Вольф отошел от девушки к книжной полке и молча смотрел на нее с расстояния семи футов. В комнате было жарко и душно, Вольфу страшно захотелось выпить. «Сначала, закончи с ней, – приказал он себе. – Спокойно, бесстрастно и решительно».
По ее виду можно заключить, что выпивка ей тоже не помешает.
«Она больше не тот грязный жалкий ребенок, это взрослая женщина. И не просто женщина, а необычайно красивая женщина».
Следовательно, теперь она еще более опасна, чем раньше.
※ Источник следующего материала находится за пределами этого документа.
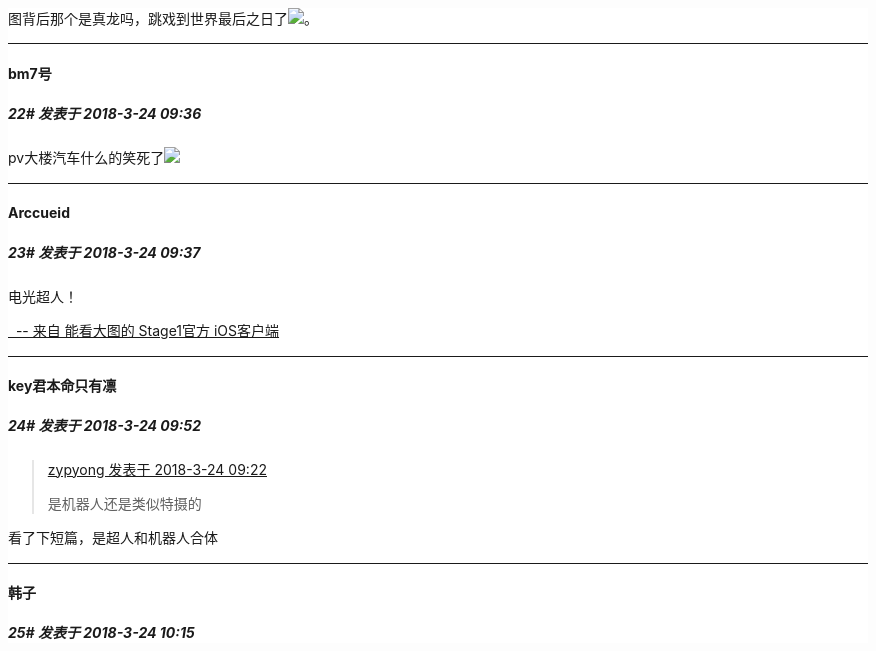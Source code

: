 

图背后那个是真龙吗，跳戏到世界最后之日了<img src="https://static.saraba1st.com/image/smiley/face2017/068.png" referrerpolicy="no-referrer">。







-----

####  bm7号  
##### 22#       发表于 2018-3-24 09:36




pv大楼汽车什么的笑死了<img src="https://static.saraba1st.com/image/smiley/face2017/066.png" referrerpolicy="no-referrer">







-----

####  Arccueid  
##### 23#       发表于 2018-3-24 09:37




电光超人！

[  -- 来自 能看大图的 Stage1官方 iOS客户端](https://itunes.apple.com/fi/app/saraba1st/id1221237470?mt=8)







-----

####  key君本命只有凛  
##### 24#       发表于 2018-3-24 09:52



<blockquote><a href="httphttps://bbs.saraba1st.com/2b/forum.php?mod=redirect&amp;goto=findpost&amp;pid=38952495&amp;ptid=1527697" target="_blank">zypyong 发表于 2018-3-24 09:22</a>

是机器人还是类似特摄的</blockquote>
看了下短篇，是超人和机器人合体







-----

####  韩子  
##### 25#       发表于 2018-3-24 10:15
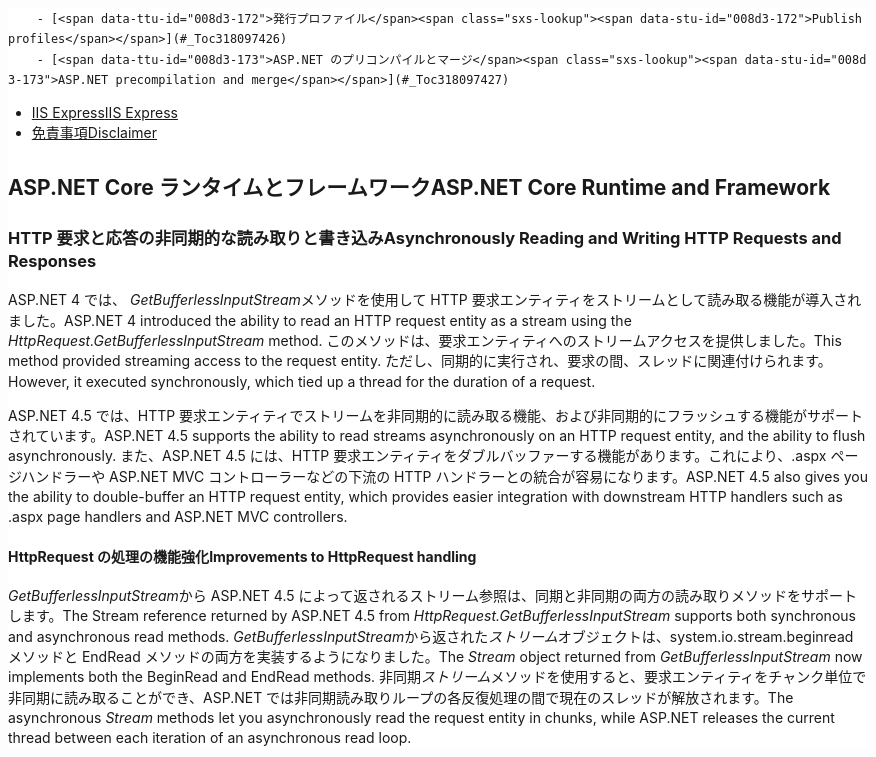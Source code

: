         - [<span data-ttu-id="008d3-172">発行プロファイル</span><span class="sxs-lookup"><span data-stu-id="008d3-172">Publish profiles</span></span>](#_Toc318097426)
        - [<span data-ttu-id="008d3-173">ASP.NET のプリコンパイルとマージ</span><span class="sxs-lookup"><span data-stu-id="008d3-173">ASP.NET precompilation and merge</span></span>](#_Toc318097427)
- [<span data-ttu-id="008d3-174">IIS Express</span><span class="sxs-lookup"><span data-stu-id="008d3-174">IIS Express</span></span>](#_Toc318097428)
- [<span data-ttu-id="008d3-175">免責事項</span><span class="sxs-lookup"><span data-stu-id="008d3-175">Disclaimer</span></span>](#_Toc318097429)

<a id="_Toc318097372"></a>
## <a name="aspnet-core-runtime-and-framework"></a><span data-ttu-id="008d3-176">ASP.NET Core ランタイムとフレームワーク</span><span class="sxs-lookup"><span data-stu-id="008d3-176">ASP.NET Core Runtime and Framework</span></span>

<a id="_Toc318097373"></a>
### <a name="asynchronously-reading-and-writing-http-requests-and-responses"></a><span data-ttu-id="008d3-177">HTTP 要求と応答の非同期的な読み取りと書き込み</span><span class="sxs-lookup"><span data-stu-id="008d3-177">Asynchronously Reading and Writing HTTP Requests and Responses</span></span>

<span data-ttu-id="008d3-178">ASP.NET 4 では、 *GetBufferlessInputStream*メソッドを使用して HTTP 要求エンティティをストリームとして読み取る機能が導入されました。</span><span class="sxs-lookup"><span data-stu-id="008d3-178">ASP.NET 4 introduced the ability to read an HTTP request entity as a stream using the *HttpRequest.GetBufferlessInputStream* method.</span></span> <span data-ttu-id="008d3-179">このメソッドは、要求エンティティへのストリームアクセスを提供しました。</span><span class="sxs-lookup"><span data-stu-id="008d3-179">This method provided streaming access to the request entity.</span></span> <span data-ttu-id="008d3-180">ただし、同期的に実行され、要求の間、スレッドに関連付けられます。</span><span class="sxs-lookup"><span data-stu-id="008d3-180">However, it executed synchronously, which tied up a thread for the duration of a request.</span></span>

<span data-ttu-id="008d3-181">ASP.NET 4.5 では、HTTP 要求エンティティでストリームを非同期的に読み取る機能、および非同期的にフラッシュする機能がサポートされています。</span><span class="sxs-lookup"><span data-stu-id="008d3-181">ASP.NET 4.5 supports the ability to read streams asynchronously on an HTTP request entity, and the ability to flush asynchronously.</span></span> <span data-ttu-id="008d3-182">また、ASP.NET 4.5 には、HTTP 要求エンティティをダブルバッファーする機能があります。これにより、.aspx ページハンドラーや ASP.NET MVC コントローラーなどの下流の HTTP ハンドラーとの統合が容易になります。</span><span class="sxs-lookup"><span data-stu-id="008d3-182">ASP.NET 4.5 also gives you the ability to double-buffer an HTTP request entity, which provides easier integration with downstream HTTP handlers such as .aspx page handlers and ASP.NET MVC controllers.</span></span>

<a id="_Toc318097374"></a>
#### <a name="improvements-to-httprequest-handling"></a><span data-ttu-id="008d3-183">HttpRequest の処理の機能強化</span><span class="sxs-lookup"><span data-stu-id="008d3-183">Improvements to HttpRequest handling</span></span>

<span data-ttu-id="008d3-184">*GetBufferlessInputStream*から ASP.NET 4.5 によって返されるストリーム参照は、同期と非同期の両方の読み取りメソッドをサポートします。</span><span class="sxs-lookup"><span data-stu-id="008d3-184">The Stream reference returned by ASP.NET 4.5 from *HttpRequest.GetBufferlessInputStream* supports both synchronous and asynchronous read methods.</span></span> <span data-ttu-id="008d3-185">*GetBufferlessInputStream*から返された*ストリーム*オブジェクトは、system.io.stream.beginread メソッドと EndRead メソッドの両方を実装するようになりました。</span><span class="sxs-lookup"><span data-stu-id="008d3-185">The *Stream* object returned from *GetBufferlessInputStream* now implements both the BeginRead and EndRead methods.</span></span> <span data-ttu-id="008d3-186">非同期*ストリーム*メソッドを使用すると、要求エンティティをチャンク単位で非同期に読み取ることができ、ASP.NET では非同期読み取りループの各反復処理の間で現在のスレッドが解放されます。</span><span class="sxs-lookup"><span data-stu-id="008d3-186">The asynchronous *Stream* methods let you asynchronously read the request entity in chunks, while ASP.NET releases the current thread between each iteration of an asynchronous read loop.</span></span>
Он двинулся к ней, уже полностью владея собой. Ребекка следила за каждым его движением. Ее прекрасное лицо пылало от гнева, а отблески заката усиливали яркий румянец. Она бессознательно терла запястья, но осанка была по-прежнему гордой, рот плотно сжат, ее трясло от гнева. «Она выглядит скорее разъяренной, чем напуганной, – подумал Бодин. – А это плохо».
Он хотел испугать ее, заставить уехать из Паудер-Крика. С ней будут одни неприятности.
– Почему вы думаете, что дочь Бэра Ролингса – желанный гость в моем городе? – мягко спросил Вольф, остановившись перед ней и засунув большие пальцы за ремень. – Может, вам, мисс Ролингс, лучше сесть в дилижанс, который вас сюда привез, и пуститься в обратный путь или выбрать себе другое место?
Ребекка проглотила комок, застрявший в горле. Она еще не успела забыть Энели Карутерс, которая разговаривала с ней тем же тоном и даже сказала почти те же слова.
В день ее приезда в школу мисс Райт к ней явилась Энели с четырьмя девушками. Войдя в комнату, она скрестила руки на груди и предложила Ребекке тем же поездом, который ее привез, вернуться туда, откуда она приехала. Карие глаза Энели злобно сверкнули. «Мы не хотим вас здесь видеть. Вы не нашего поля ягода. Почему бы вам не отправиться в другое место?»
– Вы не можете заставить меня покинуть город, – сухо ответила Ребекка. Почему она всегда была уверена, что люди примут ее такой, какая она есть, и позволят ей начать все сначала? Она повторила слова, которые услышали от нее Энели и другие: – Я остаюсь.
Солнечные лучи, проникавшие в комнату сквозь щели в зеленых ставнях, освещали волосы Бодина, но его покрытое бронзовым загаром лицо оставалось в тени. «Он никогда не будет мне доверять, как я смогла бы довериться ему, – с тоской подумала Ребекка, – и в этом городе не станет мне другом. Видимо, я должна уехать отсюда». Но куда?
Ей больше некуда ехать. У нее больше никого нет. И денег почти нет. Она отказалась от всего, что дал ей Бэр, кроме одежды, нескольких дорогих сердцу подарков и ранчо.
«Не смей плакать, – исступленно приказывала она себе, моргая от подступавших, но не прорывавшихся наружу слез. – Ни он, ни кто-то другой не должен видеть, как тебе больно». Нельзя показывать врагу свою слабость. «Если шакалы поймут, что им нечего бояться, они тебя сожрут, – учил ее Бэр. – Обглодают всю до костей».